Death investigation continues at veterans center in Talihina
Federal officials banned the Oklahoma Veterans Center in Talihina from admitting new residents in the wake of the choking death of a man with laterstage dementia in the nursing home’s lockeddown special-needs unit.
The ban on new residents, put in place by federal Veterans Affairs investigators, was reportedly lifted Friday morning, about 2½ weeks after Smith’s death.
Officials at the Oklahoma Department of Veterans Affairs revealed that new information, but little else about the ongoing investigation into the Jan. 31 death of 70-yearold Leonard Smith, formerly of Sapulpa, during a meeting Friday of the nine-member commission that oversees the state agency.
It is the second Talihina resident’s death to be investigated in recent months, and a nurse who works in the facility but asked not to be identified has told the Tulsa World that Smith’s death “was not of natural causes, and I think the (state medical examiner’s) office will confirm that.”
The nurse said Smith died shortly after being given something to eat and drink, and during lifesaving attempts to clear his airway he was found to have some kind of plastic bag lodged in his throat that had prevented the food and fluids from passing through.
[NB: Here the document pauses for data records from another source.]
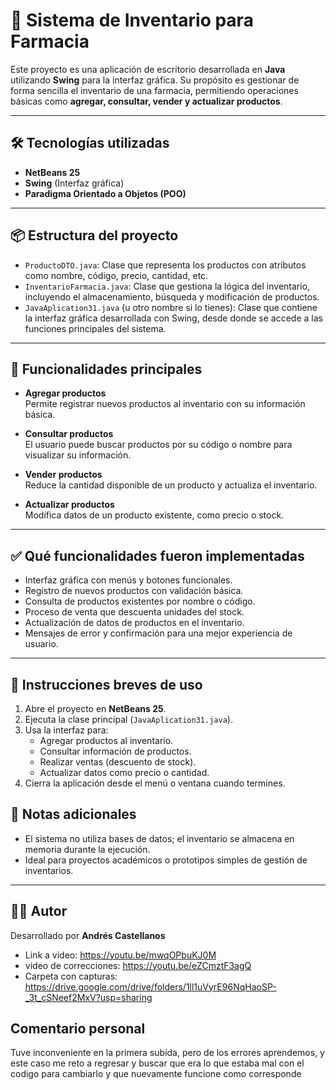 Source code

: # 🏥 Sistema de Inventario para Farmacia

Este proyecto es una aplicación de escritorio desarrollada en **Java** utilizando **Swing** para la interfaz gráfica. Su propósito es gestionar de forma sencilla el inventario de una farmacia, permitiendo operaciones básicas como **agregar, consultar, vender y actualizar productos**.

---

## 🛠️ Tecnologías utilizadas

- **NetBeans 25**
- **Swing** (Interfaz gráfica)
- **Paradigma Orientado a Objetos (POO)**

---

## 📦 Estructura del proyecto

- `ProductoDTO.java`: Clase que representa los productos con atributos como nombre, código, precio, cantidad, etc.
- `InventarioFarmacia.java`: Clase que gestiona la lógica del inventario, incluyendo el almacenamiento, búsqueda y modificación de productos.
- `JavaAplication31.java` (u otro nombre si lo tienes): Clase que contiene la interfaz gráfica desarrollada con Swing, desde donde se accede a las funciones principales del sistema.

---

## 🚀 Funcionalidades principales

- **Agregar productos**  
  Permite registrar nuevos productos al inventario con su información básica.

- **Consultar productos**  
  El usuario puede buscar productos por su código o nombre para visualizar su información.

- **Vender productos**  
  Reduce la cantidad disponible de un producto y actualiza el inventario.

- **Actualizar productos**  
  Modifica datos de un producto existente, como precio o stock.

---

## ✅ Qué funcionalidades fueron implementadas

- Interfaz gráfica con menús y botones funcionales.
- Registro de nuevos productos con validación básica.
- Consulta de productos existentes por nombre o código.
- Proceso de venta que descuenta unidades del stock.
- Actualización de datos de productos en el inventario.
- Mensajes de error y confirmación para una mejor experiencia de usuario.

---

## 🧪 Instrucciones breves de uso

1. Abre el proyecto en **NetBeans 25**.
2. Ejecuta la clase principal (`JavaAplication31.java`).
3. Usa la interfaz para:
   - Agregar productos al inventario.
   - Consultar información de productos.
   - Realizar ventas (descuento de stock).
   - Actualizar datos como precio o cantidad.
4. Cierra la aplicación desde el menú o ventana cuando termines.

## 📌 Notas adicionales

- El sistema no utiliza bases de datos; el inventario se almacena en memoria durante la ejecución.
- Ideal para proyectos académicos o prototipos simples de gestión de inventarios.

---

## 👨‍💻 Autor

Desarrollado por **Andrés Castellanos**
- Link a video:          https://youtu.be/mwqOPbuKJ0M
- video de correcciones: https://youtu.be/eZCmztF3agQ
- Carpeta con capturas:  https://drive.google.com/drive/folders/1ll1uVyrE96NqHaoSP-_3t_cSNeef2MxV?usp=sharing

## Comentario personal
Tuve inconveniente en la primera subida, pero de los errores aprendemos, y este caso me reto a regresar y buscar que era lo que estaba mal con el codigo para cambiarlo y que nuevamente funcione como corresponde
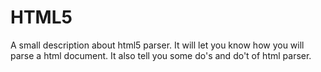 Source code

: HTML5
=====

A small description about html5 parser. It will let you know how you will parse a html document. It also tell you some do's and do't of html parser. 

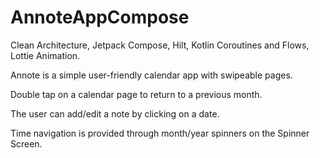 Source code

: # AnnoteAppCompose

Clean Architecture, Jetpack Compose, Hilt, Kotlin Coroutines and Flows, Lottie Animation.

Annote is a simple user-friendly calendar app with swipeable pages. 

Double tap on a calendar page to return to a previous month.

The user can add/edit a note by clicking on a date.

Time navigation is provided through month/year spinners on the Spinner Screen. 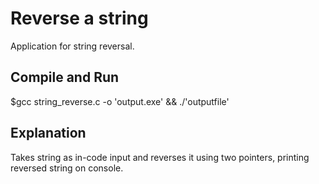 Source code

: # Reverse a string
Application for string reversal.

## Compile and Run
$gcc string_reverse.c -o 'output.exe' && ./'outputfile'

## Explanation
Takes string as in-code input and reverses it using two pointers, printing reversed string on console.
John Carter, chairman of the governor-appointed Oklahoma Veterans Commission, said during Friday’s public meeting it was his understanding that Smith “had a long history of ingestions of things perhaps that were not edible and this was not passed onto admissions when he was admitted,” seemingly implicating Smith’s relatives or previous health care providers.
But Oklahoma Department of Veterans Affairs officials told Carter they could not confirm that information because of the federal Health Insurance Portability and Accountability Act, or HIPAA, which safeguards the privacy of patients’ medical information.
During a brief recess in the meeting, the Tulsa World asked Carter the source of the information he had just shared about Smith and whether commissioners are supposed to be privy to residents’ HIPAA-protected medical information.
“I was probably briefed with private HIPAA information I shouldn’t have been and I would ask that you not divulge what I said,” Carter said.
Carter then said he is awaiting the results of three “parallel” investigations, one by the U.S. Department of Veterans Affairs, another by Oklahoma Department of Human Services and finally, the ODVA’s own internal investigation.